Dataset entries
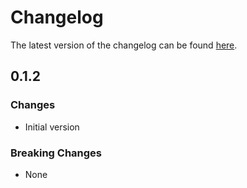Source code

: # Changelog

The latest version of the changelog can be found [here](https://github.com/Azure/bicep-registry-modules/blob/main/avm/res/network/virtual-network/subnet/CHANGELOG.md).

## 0.1.2

### Changes

- Initial version

### Breaking Changes

- None
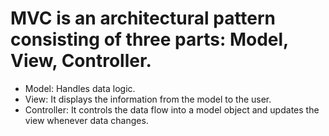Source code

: # MVC is an architectural pattern consisting of three parts: Model, View, Controller.

- Model: Handles data logic.
- View: It displays the information from the model to the user.
- Controller: It controls the data flow into a model object and updates the view whenever data changes.
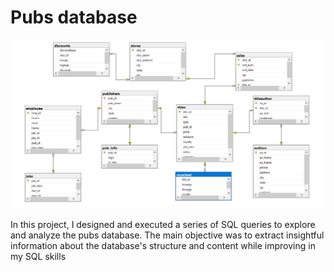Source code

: # Pubs database

![pubs_diagram](./pubs_diagram.PNG)

In this project, I designed and executed a series of SQL queries to explore and analyze the pubs database. The main objective was to extract insightful information about the database's structure and content while improving in my SQL skills
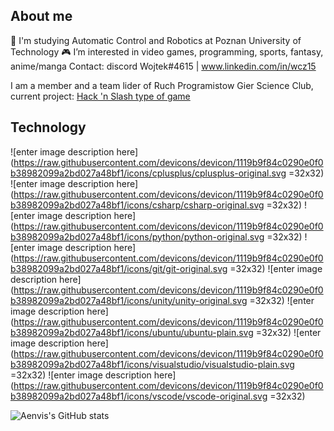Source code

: ## About me 
🏫 I'm studying Automatic Control and Robotics at Poznan University of Technology
 🎮 I’m interested in video games, programming, sports, fantasy, anime/manga
Contact: discord Wojtek#4615 | www.linkedin.com/in/wcz15

I am a member and a team lider of Ruch Programistow Gier Science Club, current project: [Hack 'n Slash type of game](https://github.com/Aenvis/Diablo-clone)

## Technology 

<p align="center"> 

![enter image description here](https://raw.githubusercontent.com/devicons/devicon/1119b9f84c0290e0f0b38982099a2bd027a48bf1/icons/cplusplus/cplusplus-original.svg =32x32)  
![enter image description here](https://raw.githubusercontent.com/devicons/devicon/1119b9f84c0290e0f0b38982099a2bd027a48bf1/icons/csharp/csharp-original.svg =32x32)
 ![enter image description here](https://raw.githubusercontent.com/devicons/devicon/1119b9f84c0290e0f0b38982099a2bd027a48bf1/icons/python/python-original.svg =32x32)
 ![enter image description here](https://raw.githubusercontent.com/devicons/devicon/1119b9f84c0290e0f0b38982099a2bd027a48bf1/icons/git/git-original.svg =32x32)
 ![enter image description here](https://raw.githubusercontent.com/devicons/devicon/1119b9f84c0290e0f0b38982099a2bd027a48bf1/icons/unity/unity-original.svg =32x32)
 ![enter image description here](https://raw.githubusercontent.com/devicons/devicon/1119b9f84c0290e0f0b38982099a2bd027a48bf1/icons/ubuntu/ubuntu-plain.svg =32x32)
 ![enter image description here](https://raw.githubusercontent.com/devicons/devicon/1119b9f84c0290e0f0b38982099a2bd027a48bf1/icons/visualstudio/visualstudio-plain.svg =32x32)
 ![enter image description here](https://raw.githubusercontent.com/devicons/devicon/1119b9f84c0290e0f0b38982099a2bd027a48bf1/icons/vscode/vscode-original.svg =32x32)

<p>

![Aenvis's GitHub stats](https://github-readme-stats.vercel.app/api?username=Aenvis&count_private=true)
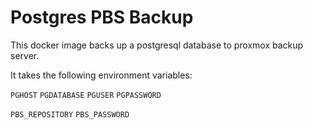 # Postgres PBS Backup

This docker image backs up a postgresql database to proxmox backup server.

It takes the following environment variables:

`PGHOST`
`PGDATABASE`
`PGUSER`
`PGPASSWORD`

`PBS_REPOSITORY`
`PBS_PASSWORD`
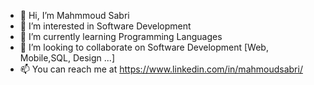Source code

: - 👋 Hi, I’m Mahmmoud Sabri
- 👀 I’m interested in Software Development 
- 🌱 I’m currently learning Programming Languages
- 💞️ I’m looking to collaborate on Software Development [Web, Mobile,SQL, Design ...]
- 📫 You can reach me at https://www.linkedin.com/in/mahmoudsabri/ 


<!---
MahmmoudSabri/MahmmoudSabri is a ✨ special ✨ repository because its `README.md` (this file) appears on your GitHub profile.
You can click the Preview link to take a look at your changes.
--->
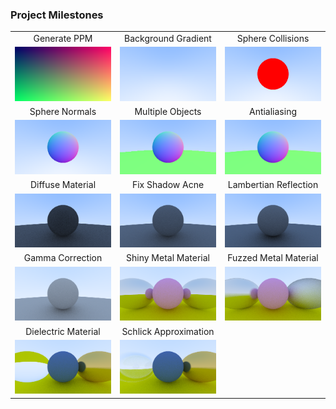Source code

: ### Project Milestones

<table width="100%">
  <tr>
  <td width="33.3%" align="center">Generate PPM</td>
  <td width="33.3%" align="center">Background Gradient</td>
  <td width="33.3%" align="center">Sphere Collisions</td>
  </tr>
  <tr>
  <td width="33.3%"><img src="/images/image1.png?raw=true"/></td>
  <td width="33.3%"><img src="/images/image2.png?raw=true"/></td>
  <td width="33.3%"><img src="/images/image3.png?raw=true"/></td>
  </tr>
  <tr>
  <td width="33.3%" align="center">Sphere Normals</td>
  <td width="33.3%" align="center">Multiple Objects</td>
  <td width="33.3%" align="center">Antialiasing</td>
  </tr>
  <tr>
  <td width="33.3%"><img src="/images/image4.png?raw=true"/></td>
  <td width="33.3%"><img src="/images/image5.png?raw=true"/></td>
  <td width="33.3%"><img src="/images/image6.png?raw=true"/></td>
  </tr>
  <tr>
  <td width="33.3%" align="center">Diffuse Material</td>
  <td width="33.3%" align="center">Fix Shadow Acne</td>
  <td width="33.3%" align="center">Lambertian Reflection</td>
  </tr>
  <tr>
  <td width="33.3%"><img src="/images/image7.png?raw=true"/></td>
  <td width="33.3%"><img src="/images/image8.png?raw=true"/></td>
  <td width="33.3%"><img src="/images/image9.png?raw=true"/></td>
  </tr>
  <tr>
  <td width="33.3%" align="center">Gamma Correction</td>
  <td width="33.3%" align="center">Shiny Metal Material</td>
  <td width="33.3%" align="center">Fuzzed Metal Material</td>
  </tr>
  <tr>
  <td width="33.3%"><img src="/images/image10.png?raw=true"/></td>
  <td width="33.3%"><img src="/images/image11.png?raw=true"/></td>
  <td width="33.3%"><img src="/images/image12.png?raw=true"/></td>
  </tr>
  <tr>
  <td width="33.3%" align="center">Dielectric Material</td>
  <td width="33.3%" align="center">Schlick Approximation</td>
  <td width="33.3%" align="center"></td>
  </tr>
  <tr>
  <td width="33.3%"><img src="/images/image14.png?raw=true"/></td>
  <td width="33.3%"><img src="/images/image15.png?raw=true"/></td>
  <td width="33.3%"></td>
  </tr>
</table>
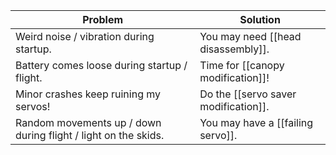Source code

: | Problem        | Solution |
| -------------- | --------- |
| Weird noise / vibration during startup. | You may need [[head disassembly]]. |
| Battery comes loose during startup / flight. | Time for [[canopy modification]]! |
| Minor crashes keep ruining my servos! | Do the [[servo saver modification]]. |
| Random movements up / down during flight / light on the skids. | You may have a [[failing servo]]. |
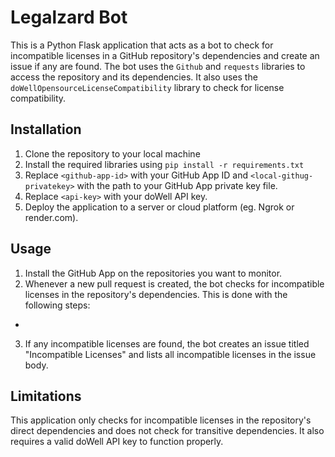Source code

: # Legalzard Bot

This is a Python Flask application that acts as a bot to check for incompatible licenses in a GitHub repository's dependencies and create an issue if any are found. The bot uses the `Github` and `requests` libraries to access the repository and its dependencies. It also uses the `doWellOpensourceLicenseCompatibility` library to check for license compatibility.

## Installation

1. Clone the repository to your local machine
2. Install the required libraries using `pip install -r requirements.txt`
3. Replace `<github-app-id>` with your GitHub App ID and `<local-githug-privatekey>` with the path to your GitHub App private key file.
4. Replace `<api-key>` with your doWell API key.
5. Deploy the application to a server or cloud platform (eg. Ngrok or render.com).


## Usage

1. Install the GitHub App on the repositories you want to monitor.
2. Whenever a new pull request is created, the bot checks for incompatible licenses in the repository's dependencies.
This is done with the following steps:
- 
3. If any incompatible licenses are found, the bot creates an issue titled "Incompatible Licenses" and lists all incompatible licenses in the issue body.

## Limitations

This application only checks for incompatible licenses in the repository's direct dependencies and does not check for transitive dependencies. It also requires a valid doWell API key to function properly.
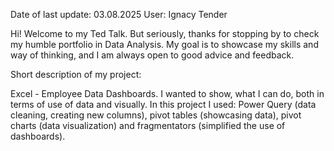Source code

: Date of last update: 03.08.2025
User: Ignacy Tender

Hi! Welcome to my Ted Talk. But seriously, thanks for stopping by
to check my humble portfolio in Data Analysis. My goal is to showcase
my skills and way of thinking, and I am always open to good advice
and feedback.

Short description of my project:

Excel - Employee Data Dashboards.
I wanted to show, what I can do, both in terms of use of data and visually. In this project I used: Power Query (data cleaning, creating new columns),
pivot tables (showcasing data), pivot charts (data visualization) and fragmentators (simplified the use of dashboards).
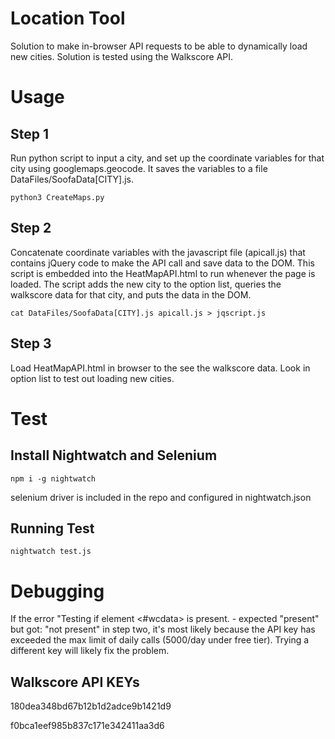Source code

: # Location Tool

Solution to make in-browser API requests to be able to dynamically load new cities. Solution is tested using the Walkscore API.

# Usage

## Step 1

Run python script to input a city, and set up the coordinate variables for that city using googlemaps.geocode. It saves the variables to a file DataFiles/SoofaData[CITY].js.

    python3 CreateMaps.py
  
## Step 2

Concatenate coordinate variables with the javascript file (apicall.js) that contains jQuery code to make the API call and save data to the DOM. This script is embedded into the HeatMapAPI.html to run whenever the page is loaded. The script adds the new city to the option list, queries the walkscore data for that city, and puts the data in the DOM.

    cat DataFiles/SoofaData[CITY].js apicall.js > jqscript.js
 
## Step 3

Load HeatMapAPI.html in browser to the see the walkscore data. Look in option list to test out loading new cities. 

# Test

## Install Nightwatch and Selenium

    npm i -g nightwatch
  
  selenium driver is included in the repo and configured in nightwatch.json
  
## Running Test

    nightwatch test.js
   
# Debugging

If the error "Testing if element <#wcdata> is present.  - expected "present" but got: "not present" in step two, it's most likely because the API key has exceeded the max limit of daily calls (5000/day under free tier). Trying a different key will likely fix the problem.

## Walkscore API KEYs

180dea348bd67b12b1d2adce9b1421d9

f0bca1eef985b837c171e342411aa3d6


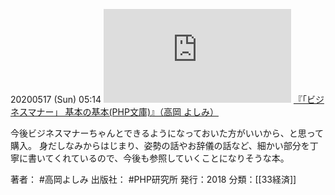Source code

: 20200517 (Sun) 05:14
[![](https://gyazo.com/e869e4f7a481bc636e30dfc3ff1218e7.img)](http://amzn.to/2Z73EOR)
[『「ビジネスマナー」 基本の基本(PHP文庫)』（高岡 よしみ）](https://amzn.to/2Z73EOR)

今後ビジネスマナーちゃんとできるようになっておいた方がいいから、と思って購入。
身だしなみからはじまり、姿勢の話やお辞儀の話など、細かい部分を丁寧に書いてくれているので、今後も参照していくことになりそうな本。

著者： #高岡よしみ
出版社： #PHP研究所
発行：2018
分類：[[33経済]]
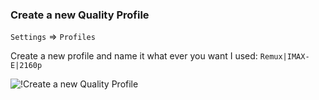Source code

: ### Create a new Quality Profile

`Settings` => `Profiles`

Create a new profile and name it what ever you want I used: `Remux|IMAX-E|2160p`

![!Create a new Quality Profile](/SQP/images/3-newqp.png)
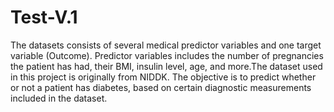 # Test-V.1
The datasets consists of several medical predictor variables and one target variable (Outcome). Predictor variables includes the number of pregnancies the patient has had, their BMI, insulin level, age, and more.The dataset used in this project is originally from NIDDK. The objective is to predict whether or not a patient has diabetes, based on certain diagnostic measurements included in the dataset.
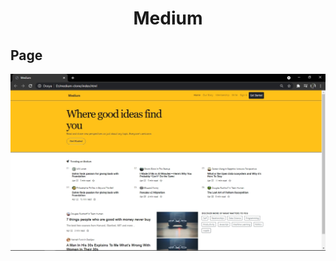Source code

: <h1 align="center"> Medium</h1>

## Page
<img src="https://github.com/cenkerkumlucali/medium-clone/blob/master/image/medium-page.jpg">
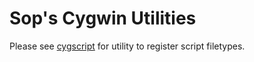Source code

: # Sop's Cygwin Utilities
Please see [cygscript](https://github.com/sop/cygscript) for utility to register script filetypes.
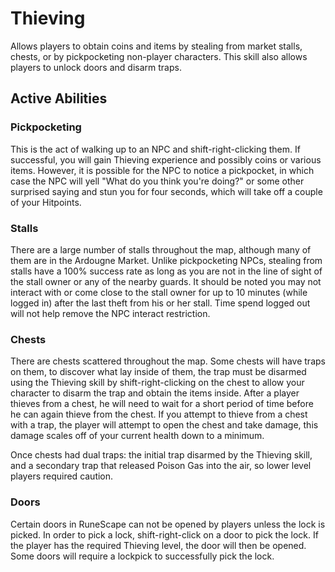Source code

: # Thieving
Allows players to obtain coins and items by stealing from market stalls, chests, or by pickpocketing non-player characters. This skill also allows players to unlock doors and disarm traps. 

## Active Abilities
### Pickpocketing
This is the act of walking up to an NPC and shift-right-clicking them. If successful, you will gain Thieving experience and possibly coins or various items. However, it is possible for the NPC to notice a pickpocket, in which case the NPC will yell "What do you think you're doing?" or some other surprised saying and stun you for four seconds, which will take off a couple of your Hitpoints. 

### Stalls
There are a large number of stalls throughout the map, although many of them are in the Ardougne Market. Unlike pickpocketing NPCs, stealing from stalls have a 100% success rate as long as you are not in the line of sight of the stall owner or any of the nearby guards. It should be noted you may not interact with or come close to the stall owner for up to 10 minutes (while logged in) after the last theft from his or her stall. Time spend logged out will not help remove the NPC interact restriction.

### Chests
There are chests scattered throughout the map. Some chests will have traps on them, to discover what lay inside of them, the trap must be disarmed using the Thieving skill by shift-right-clicking on the chest to allow your character to disarm the trap and obtain the items inside. After a player thieves from a chest, he will need to wait for a short period of time before he can again thieve from the chest. If you attempt to thieve from a chest with a trap, the player will attempt to open the chest and take damage, this damage scales off of your current health down to a minimum.

Once chests had dual traps: the initial trap disarmed by the Thieving skill, and a secondary trap that released Poison Gas into the air, so lower level players required caution.

### Doors
Certain doors in RuneScape can not be opened by players unless the lock is picked. In order to pick a lock, shift-right-click on a door to pick the lock. If the player has the required Thieving level, the door will then be opened. Some doors will require a lockpick to successfully pick the lock.
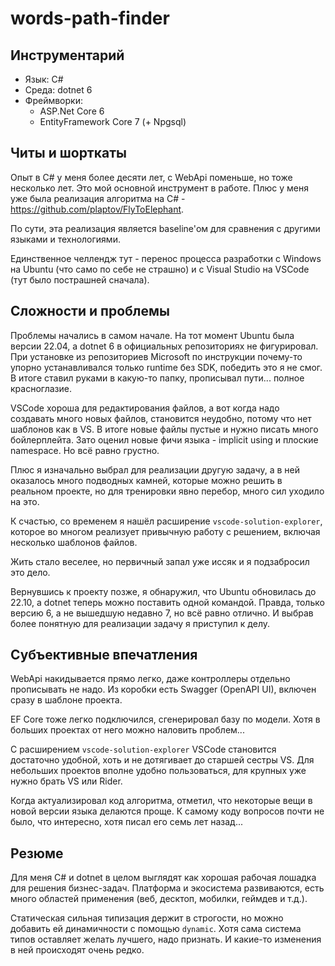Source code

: # words-path-finder
## Инструментарий
- Язык: C#
- Среда: dotnet 6
- Фреймворки:
  - ASP.Net Core 6
  - EntityFramework Core 7 (+ Npgsql)

## Читы и шорткаты
Опыт в C# у меня более десяти лет, с WebApi поменьше, но тоже несколько лет. Это мой основной инструмент в работе. Плюс у меня уже была реализация алгоритма на C# - https://github.com/plaptov/FlyToElephant.

По сути, эта реализация является baseline'ом для сравнения с другими языками и технологиями.

Единственное челлендж тут - перенос процесса разработки с Windows на Ubuntu (что само по себе не страшно) и с Visual Studio на VSCode (тут было пострашней сначала).

## Сложности и проблемы
Проблемы начались в самом начале. На тот момент Ubuntu была версии 22.04, а dotnet 6 в официальных репозиториях не фигурировал. При установке из репозиториев Microsoft по инструкции почему-то упорно устанавливался только runtime без SDK, победить это я не смог. В итоге ставил руками в какую-то папку, прописывал пути... полное красноглазие.

VSCode хороша для редактирования файлов, а вот когда надо создавать много новых файлов, становится неудобно, потому что нет шаблонов как в VS. В итоге новые файлы пустые и нужно писать много бойлерплейта. Зато оценил новые фичи языка - implicit using и плоские namespace. Но всё равно грустно.

Плюс я изначально выбрал для реализации другую задачу, а в ней оказалось много подводных камней, которые можно решить в реальном проекте, но для тренировки явно перебор, много сил уходило на это.

К счастью, со временем я нашёл расширение `vscode-solution-explorer`, которое во многом реализует привычную работу с решением, включая несколько шаблонов файлов.

Жить стало веселее, но первичный запал уже иссяк и я подзабросил это дело.

Вернувшись к проекту позже, я обнаружил, что Ubuntu обновилась до 22.10, а dotnet теперь можно поставить одной командой. Правда, только версию 6, а не вышедшую недавно 7, но всё равно отлично.
И выбрав более понятную для реализации задачу я приступил к делу.

## Субъективные впечатления
WebApi накидывается прямо легко, даже контроллеры отдельно прописывать не надо. Из коробки есть Swagger (OpenAPI UI), включен сразу в шаблоне проекта.

EF Core тоже легко подключился, сгенерировал базу по модели. Хотя в больших проектах от него можно наловить проблем...

С расширением `vscode-solution-explorer` VSCode становится достаточно удобной, хоть и не дотягивает до старшей сестры VS. Для небольших проектов вполне удобно пользоваться, для крупных уже нужно брать VS или Rider.

Когда актуализировал код алгоритма, отметил, что некоторые вещи в новой версии языка делаются проще. К самому коду вопросов почти не было, что интересно, хотя писал его семь лет назад...

## Резюме
Для меня C# и dotnet в целом выглядят как хорошая рабочая лошадка для решения бизнес-задач. Платформа и экосистема развиваются, есть много областей применения (веб, десктоп, мобилки, геймдев и т.д.).

Статическая сильная типизация держит в строгости, но можно добавить ей динамичности с помощью `dynamic`. Хотя сама система типов оставляет желать лучшего, надо признать. И какие-то изменения в ней происходят очень редко.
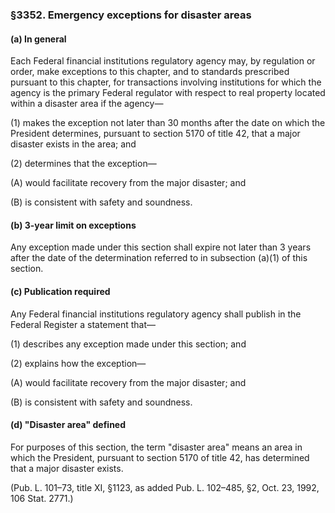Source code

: ### §3352. Emergency exceptions for disaster areas ###

#### (a) In general ####

Each Federal financial institutions regulatory agency may, by regulation or order, make exceptions to this chapter, and to standards prescribed pursuant to this chapter, for transactions involving institutions for which the agency is the primary Federal regulator with respect to real property located within a disaster area if the agency—

(1) makes the exception not later than 30 months after the date on which the President determines, pursuant to section 5170 of title 42, that a major disaster exists in the area; and

(2) determines that the exception—

(A) would facilitate recovery from the major disaster; and

(B) is consistent with safety and soundness.

#### (b) 3-year limit on exceptions ####

Any exception made under this section shall expire not later than 3 years after the date of the determination referred to in subsection (a)(1) of this section.

#### (c) Publication required ####

Any Federal financial institutions regulatory agency shall publish in the Federal Register a statement that—

(1) describes any exception made under this section; and

(2) explains how the exception—

(A) would facilitate recovery from the major disaster; and

(B) is consistent with safety and soundness.

#### (d) "Disaster area" defined ####

For purposes of this section, the term "disaster area" means an area in which the President, pursuant to section 5170 of title 42, has determined that a major disaster exists.

(Pub. L. 101–73, title XI, §1123, as added Pub. L. 102–485, §2, Oct. 23, 1992, 106 Stat. 2771.)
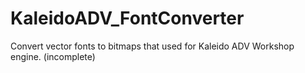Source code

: # KaleidoADV_FontConverter
 Convert vector fonts to bitmaps that used for Kaleido ADV Workshop engine. (incomplete)
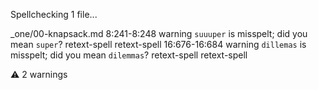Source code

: 
Spellchecking 1 file...

_one/00-knapsack.md
    8:241-8:248  warning  `suuuper` is misspelt; did you mean `super`?      retext-spell  retext-spell
  16:676-16:684  warning  `dillemas` is misspelt; did you mean `dilemmas`?  retext-spell  retext-spell

⚠ 2 warnings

What is required ▸ If a line in the data holds the string "browser", copy that line.

Solution to the exercise ▸
Solution to make in-browser API requests to be able to dynamically load new cities. Solution is tested using the Walkscore API.
Load HeatMapAPI.html in browser to the see the walkscore data. Look in option list to test out loading new cities. 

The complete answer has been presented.